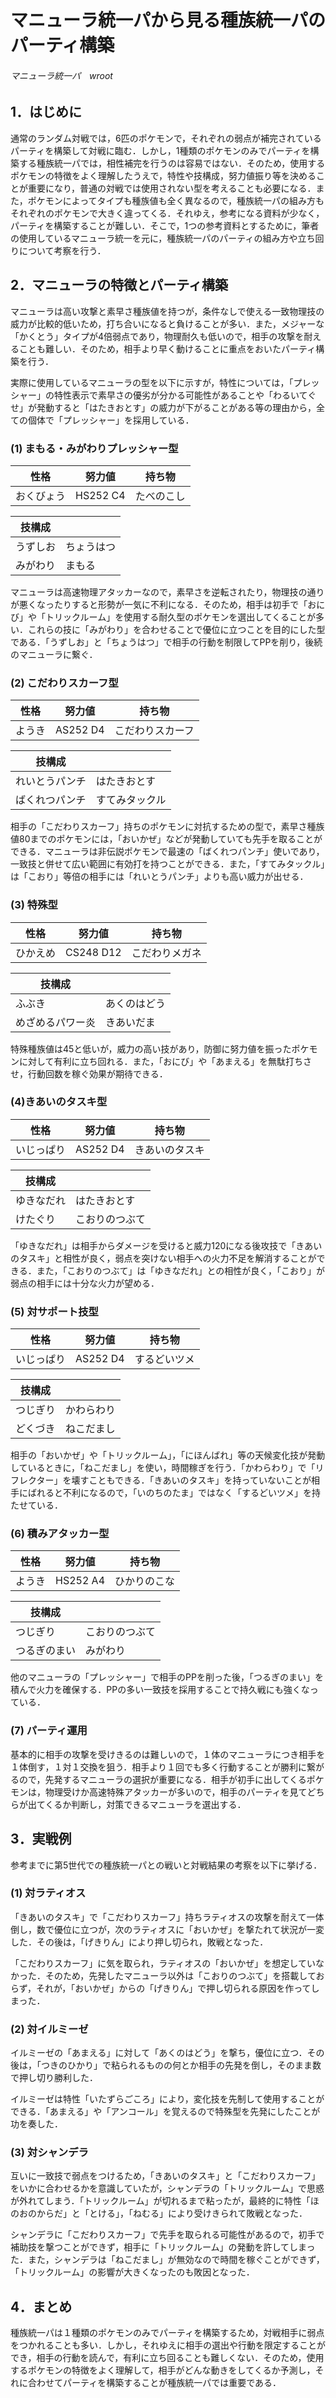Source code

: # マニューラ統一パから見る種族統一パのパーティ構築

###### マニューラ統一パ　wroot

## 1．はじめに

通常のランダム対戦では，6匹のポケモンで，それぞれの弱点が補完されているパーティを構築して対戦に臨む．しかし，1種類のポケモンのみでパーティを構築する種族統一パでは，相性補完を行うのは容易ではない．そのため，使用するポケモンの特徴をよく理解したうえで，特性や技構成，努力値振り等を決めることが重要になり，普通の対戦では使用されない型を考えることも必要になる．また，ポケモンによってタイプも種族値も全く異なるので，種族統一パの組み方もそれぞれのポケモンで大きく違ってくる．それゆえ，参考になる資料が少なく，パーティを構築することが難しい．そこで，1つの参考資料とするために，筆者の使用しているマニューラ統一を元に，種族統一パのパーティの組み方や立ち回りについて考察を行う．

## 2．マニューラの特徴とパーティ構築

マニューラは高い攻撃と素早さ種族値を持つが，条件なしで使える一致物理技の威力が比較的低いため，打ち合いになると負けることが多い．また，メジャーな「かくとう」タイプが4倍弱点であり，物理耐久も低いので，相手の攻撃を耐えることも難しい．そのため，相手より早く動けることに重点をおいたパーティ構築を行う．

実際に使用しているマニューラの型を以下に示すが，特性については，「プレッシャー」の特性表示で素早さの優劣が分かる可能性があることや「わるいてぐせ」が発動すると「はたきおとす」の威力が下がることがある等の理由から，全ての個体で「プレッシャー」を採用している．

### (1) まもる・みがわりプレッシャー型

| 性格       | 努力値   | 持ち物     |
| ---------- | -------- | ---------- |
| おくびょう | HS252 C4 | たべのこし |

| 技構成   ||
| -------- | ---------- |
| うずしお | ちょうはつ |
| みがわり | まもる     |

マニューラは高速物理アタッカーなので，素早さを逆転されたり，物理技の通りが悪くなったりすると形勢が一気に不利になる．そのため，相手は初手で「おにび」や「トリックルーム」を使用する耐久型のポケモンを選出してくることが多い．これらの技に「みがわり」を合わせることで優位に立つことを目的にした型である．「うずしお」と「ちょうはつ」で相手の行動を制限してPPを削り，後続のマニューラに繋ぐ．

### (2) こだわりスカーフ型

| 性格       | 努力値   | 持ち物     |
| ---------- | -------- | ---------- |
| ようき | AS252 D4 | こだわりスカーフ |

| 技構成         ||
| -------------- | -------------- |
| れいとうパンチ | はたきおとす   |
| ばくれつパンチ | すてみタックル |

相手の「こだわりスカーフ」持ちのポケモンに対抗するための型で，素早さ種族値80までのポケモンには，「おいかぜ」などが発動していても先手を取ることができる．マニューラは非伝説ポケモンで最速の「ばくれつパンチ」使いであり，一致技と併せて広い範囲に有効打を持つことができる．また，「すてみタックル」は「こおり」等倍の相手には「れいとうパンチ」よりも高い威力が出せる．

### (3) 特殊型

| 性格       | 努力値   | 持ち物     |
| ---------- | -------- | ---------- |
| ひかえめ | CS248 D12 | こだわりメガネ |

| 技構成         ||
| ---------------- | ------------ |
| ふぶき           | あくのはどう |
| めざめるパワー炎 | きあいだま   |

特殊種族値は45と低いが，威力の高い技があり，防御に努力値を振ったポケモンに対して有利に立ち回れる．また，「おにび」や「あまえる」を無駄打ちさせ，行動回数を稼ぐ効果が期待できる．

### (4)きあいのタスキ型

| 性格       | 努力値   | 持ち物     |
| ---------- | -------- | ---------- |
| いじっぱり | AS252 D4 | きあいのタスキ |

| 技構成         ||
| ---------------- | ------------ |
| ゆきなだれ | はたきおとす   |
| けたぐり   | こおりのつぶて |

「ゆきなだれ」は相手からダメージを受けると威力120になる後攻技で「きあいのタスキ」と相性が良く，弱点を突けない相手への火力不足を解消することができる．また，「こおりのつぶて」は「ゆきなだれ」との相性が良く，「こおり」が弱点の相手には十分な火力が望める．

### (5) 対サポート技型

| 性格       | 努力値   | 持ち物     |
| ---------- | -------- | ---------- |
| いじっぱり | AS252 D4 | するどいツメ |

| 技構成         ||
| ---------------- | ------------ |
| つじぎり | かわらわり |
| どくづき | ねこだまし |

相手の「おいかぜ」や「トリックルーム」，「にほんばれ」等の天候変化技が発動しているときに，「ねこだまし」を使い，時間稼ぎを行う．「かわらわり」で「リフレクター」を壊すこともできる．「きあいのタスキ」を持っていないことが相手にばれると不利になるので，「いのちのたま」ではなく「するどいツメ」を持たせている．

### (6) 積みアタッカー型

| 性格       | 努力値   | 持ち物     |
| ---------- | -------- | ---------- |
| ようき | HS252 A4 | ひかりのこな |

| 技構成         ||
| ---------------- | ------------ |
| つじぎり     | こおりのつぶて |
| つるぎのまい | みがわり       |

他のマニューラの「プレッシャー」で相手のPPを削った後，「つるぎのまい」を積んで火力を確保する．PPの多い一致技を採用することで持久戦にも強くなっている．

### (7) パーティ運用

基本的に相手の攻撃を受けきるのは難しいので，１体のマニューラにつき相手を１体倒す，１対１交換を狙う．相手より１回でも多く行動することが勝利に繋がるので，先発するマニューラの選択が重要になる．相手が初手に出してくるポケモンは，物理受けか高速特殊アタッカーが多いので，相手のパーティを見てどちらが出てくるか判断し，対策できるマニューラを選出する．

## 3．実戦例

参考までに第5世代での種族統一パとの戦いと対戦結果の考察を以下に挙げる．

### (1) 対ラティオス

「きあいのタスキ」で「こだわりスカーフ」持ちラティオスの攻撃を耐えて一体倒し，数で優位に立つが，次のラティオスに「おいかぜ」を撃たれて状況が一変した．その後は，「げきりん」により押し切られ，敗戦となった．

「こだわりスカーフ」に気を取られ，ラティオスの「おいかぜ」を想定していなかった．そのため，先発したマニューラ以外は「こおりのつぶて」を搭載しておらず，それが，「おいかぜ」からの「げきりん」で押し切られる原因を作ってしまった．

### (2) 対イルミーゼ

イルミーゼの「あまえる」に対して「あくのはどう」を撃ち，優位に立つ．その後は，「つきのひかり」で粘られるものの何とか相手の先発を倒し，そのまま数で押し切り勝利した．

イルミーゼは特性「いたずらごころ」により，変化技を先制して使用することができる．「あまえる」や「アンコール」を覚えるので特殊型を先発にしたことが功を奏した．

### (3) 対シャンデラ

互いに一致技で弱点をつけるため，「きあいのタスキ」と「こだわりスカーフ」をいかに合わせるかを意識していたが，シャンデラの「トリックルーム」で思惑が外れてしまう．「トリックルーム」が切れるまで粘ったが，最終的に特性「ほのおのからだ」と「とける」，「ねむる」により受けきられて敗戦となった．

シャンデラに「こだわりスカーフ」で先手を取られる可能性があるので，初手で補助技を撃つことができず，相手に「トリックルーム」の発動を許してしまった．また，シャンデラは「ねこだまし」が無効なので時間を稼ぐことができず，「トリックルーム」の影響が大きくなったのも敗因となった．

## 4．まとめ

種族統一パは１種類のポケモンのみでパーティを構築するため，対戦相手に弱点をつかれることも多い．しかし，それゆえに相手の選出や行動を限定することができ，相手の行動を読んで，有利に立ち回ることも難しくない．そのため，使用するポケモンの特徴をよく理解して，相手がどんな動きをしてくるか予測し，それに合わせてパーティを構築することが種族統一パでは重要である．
--
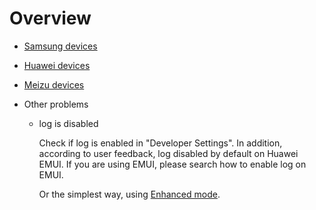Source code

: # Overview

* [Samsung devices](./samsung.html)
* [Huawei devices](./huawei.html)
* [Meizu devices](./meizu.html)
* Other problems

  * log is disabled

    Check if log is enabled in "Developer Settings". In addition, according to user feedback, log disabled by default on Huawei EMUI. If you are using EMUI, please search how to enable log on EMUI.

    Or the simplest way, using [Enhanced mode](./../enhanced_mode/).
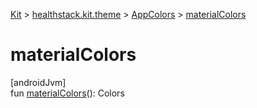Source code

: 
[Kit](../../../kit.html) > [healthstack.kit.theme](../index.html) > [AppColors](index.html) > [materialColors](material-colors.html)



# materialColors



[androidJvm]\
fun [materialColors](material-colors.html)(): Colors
---
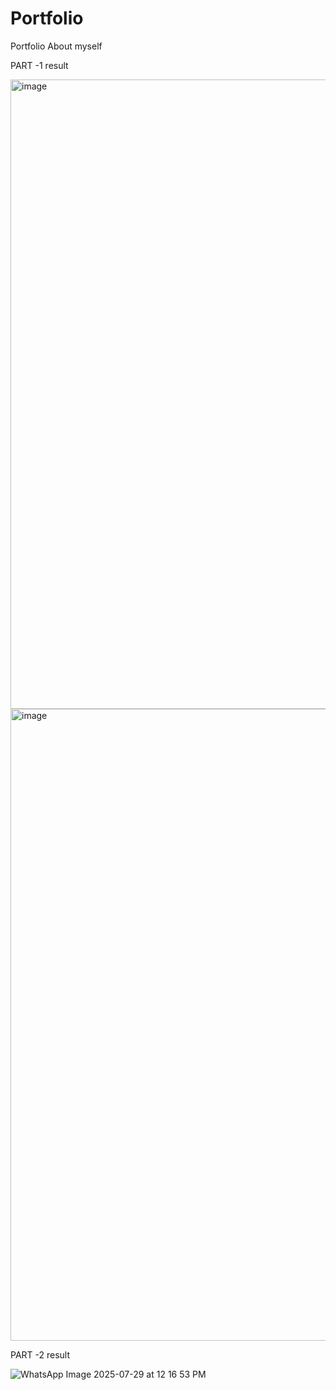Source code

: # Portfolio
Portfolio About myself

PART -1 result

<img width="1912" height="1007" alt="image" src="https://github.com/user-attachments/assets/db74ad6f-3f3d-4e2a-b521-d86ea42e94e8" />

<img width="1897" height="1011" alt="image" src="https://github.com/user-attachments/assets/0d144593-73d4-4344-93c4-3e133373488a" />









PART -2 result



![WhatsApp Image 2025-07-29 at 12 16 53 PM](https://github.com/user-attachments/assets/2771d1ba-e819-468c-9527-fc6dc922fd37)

> **What to do**
Search the listing above for the string "こおりのつぶて" and copy each line that has it.

> **Answer below**
| けたぐり   | こおりのつぶて |
「ゆきなだれ」は相手からダメージを受けると威力120になる後攻技で「きあいのタスキ」と相性が良く，弱点を突けない相手への火力不足を解消することができる．また，「こおりのつぶて」は「ゆきなだれ」との相性が良く，「こおり」が弱点の相手には十分な火力が望める．
| つじぎり     | こおりのつぶて |
「こだわりスカーフ」に気を取られ，ラティオスの「おいかぜ」を想定していなかった．そのため，先発したマニューラ以外は「こおりのつぶて」を搭載しておらず，それが，「おいかぜ」からの「げきりん」で押し切られる原因を作ってしまった．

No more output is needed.